(Recorded data)
========================================

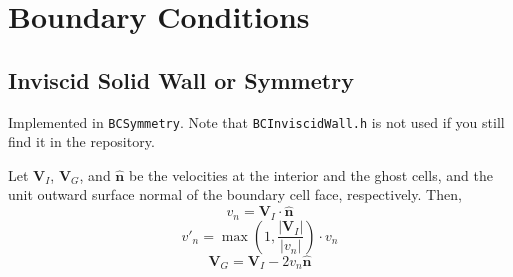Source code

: \section{Boundary Conditions}

\subsection{Inviscid Solid Wall or Symmetry}

Implemented in \texttt{BCSymmetry}. Note that \texttt{BCInviscidWall.h} is not used if you still find it in the repository.

Let $\mathbf{V}_I$, $\mathbf{V}_G$, and $\hat{\mathbf{n}}$ be the velocities at the interior and the ghost cells, and the unit outward surface normal of the boundary cell face, respectively. Then,
\[
v_n = \mathbf{V}_I \cdot \hat{\mathbf{n}}
\]
\[
v'_n = \max \left( 1, \frac{\left|\mathbf{V}_I\right|}{\left|v_n\right|} \right) \cdot v_n
\]
\[
\mathbf{V}_G = \mathbf{V}_I - 2 v_n \hat{\mathbf{n}}
\]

========================================

**THE PROBLEM:**
Pull out every line of the entries that includes the word "cdot".

**TASK SOLUTION:**
v_n = \mathbf{V}_I \cdot \hat{\mathbf{n}}
v'_n = \max \left( 1, \frac{\left|\mathbf{V}_I\right|}{\left|v_n\right|} \right) \cdot v_n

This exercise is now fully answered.